Could you reproduce, word for word, everything below from the line containing "- If root user" down to the line containing "1. **root_squash**: Most", with both of those lines included and no others?

----

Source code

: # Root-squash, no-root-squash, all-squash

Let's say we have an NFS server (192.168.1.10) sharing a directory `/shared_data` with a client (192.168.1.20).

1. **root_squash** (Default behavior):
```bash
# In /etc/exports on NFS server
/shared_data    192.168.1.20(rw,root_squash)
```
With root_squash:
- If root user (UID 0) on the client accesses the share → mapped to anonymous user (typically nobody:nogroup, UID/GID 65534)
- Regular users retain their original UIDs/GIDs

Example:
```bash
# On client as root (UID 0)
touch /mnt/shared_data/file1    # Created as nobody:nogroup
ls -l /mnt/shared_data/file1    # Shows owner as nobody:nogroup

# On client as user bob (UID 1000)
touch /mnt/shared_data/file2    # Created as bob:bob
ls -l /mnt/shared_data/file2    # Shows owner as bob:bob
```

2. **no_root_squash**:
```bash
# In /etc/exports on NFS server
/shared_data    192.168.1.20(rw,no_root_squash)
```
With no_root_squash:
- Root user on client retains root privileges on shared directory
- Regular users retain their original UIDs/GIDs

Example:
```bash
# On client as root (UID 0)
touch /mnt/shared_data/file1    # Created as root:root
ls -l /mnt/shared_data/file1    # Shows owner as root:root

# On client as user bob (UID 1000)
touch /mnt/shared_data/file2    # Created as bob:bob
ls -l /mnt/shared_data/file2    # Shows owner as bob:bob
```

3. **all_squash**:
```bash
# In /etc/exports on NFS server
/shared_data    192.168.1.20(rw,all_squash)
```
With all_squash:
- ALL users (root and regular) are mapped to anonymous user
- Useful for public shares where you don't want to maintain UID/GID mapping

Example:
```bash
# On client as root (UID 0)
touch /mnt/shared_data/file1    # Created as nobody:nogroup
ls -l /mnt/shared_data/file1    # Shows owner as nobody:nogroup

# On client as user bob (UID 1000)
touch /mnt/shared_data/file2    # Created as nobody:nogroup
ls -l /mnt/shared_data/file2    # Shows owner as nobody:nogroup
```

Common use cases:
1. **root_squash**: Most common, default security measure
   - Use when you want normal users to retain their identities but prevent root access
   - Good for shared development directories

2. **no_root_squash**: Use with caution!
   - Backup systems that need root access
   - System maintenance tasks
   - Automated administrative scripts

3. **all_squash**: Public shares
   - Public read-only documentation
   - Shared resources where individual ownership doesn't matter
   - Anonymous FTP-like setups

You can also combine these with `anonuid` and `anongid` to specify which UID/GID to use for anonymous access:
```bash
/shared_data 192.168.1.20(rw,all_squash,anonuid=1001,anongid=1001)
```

----

#### Output below:
- If root user (UID 0) on the client accesses the share → mapped to anonymous user (typically nobody:nogroup, UID/GID 65534)
- Regular users retain their original UIDs/GIDs

Example:
```bash
# On client as root (UID 0)
touch /mnt/shared_data/file1    # Created as nobody:nogroup
ls -l /mnt/shared_data/file1    # Shows owner as nobody:nogroup

# On client as user bob (UID 1000)
touch /mnt/shared_data/file2    # Created as bob:bob
ls -l /mnt/shared_data/file2    # Shows owner as bob:bob
```

2. **no_root_squash**:
```bash
# In /etc/exports on NFS server
/shared_data    192.168.1.20(rw,no_root_squash)
```
With no_root_squash:
- Root user on client retains root privileges on shared directory
- Regular users retain their original UIDs/GIDs

Example:
```bash
# On client as root (UID 0)
touch /mnt/shared_data/file1    # Created as root:root
ls -l /mnt/shared_data/file1    # Shows owner as root:root

# On client as user bob (UID 1000)
touch /mnt/shared_data/file2    # Created as bob:bob
ls -l /mnt/shared_data/file2    # Shows owner as bob:bob
```

3. **all_squash**:
```bash
# In /etc/exports on NFS server
/shared_data    192.168.1.20(rw,all_squash)
```
With all_squash:
- ALL users (root and regular) are mapped to anonymous user
- Useful for public shares where you don't want to maintain UID/GID mapping

Example:
```bash
# On client as root (UID 0)
touch /mnt/shared_data/file1    # Created as nobody:nogroup
ls -l /mnt/shared_data/file1    # Shows owner as nobody:nogroup

# On client as user bob (UID 1000)
touch /mnt/shared_data/file2    # Created as nobody:nogroup
ls -l /mnt/shared_data/file2    # Shows owner as nobody:nogroup
```

Common use cases:
1. **root_squash**: Most common, default security measure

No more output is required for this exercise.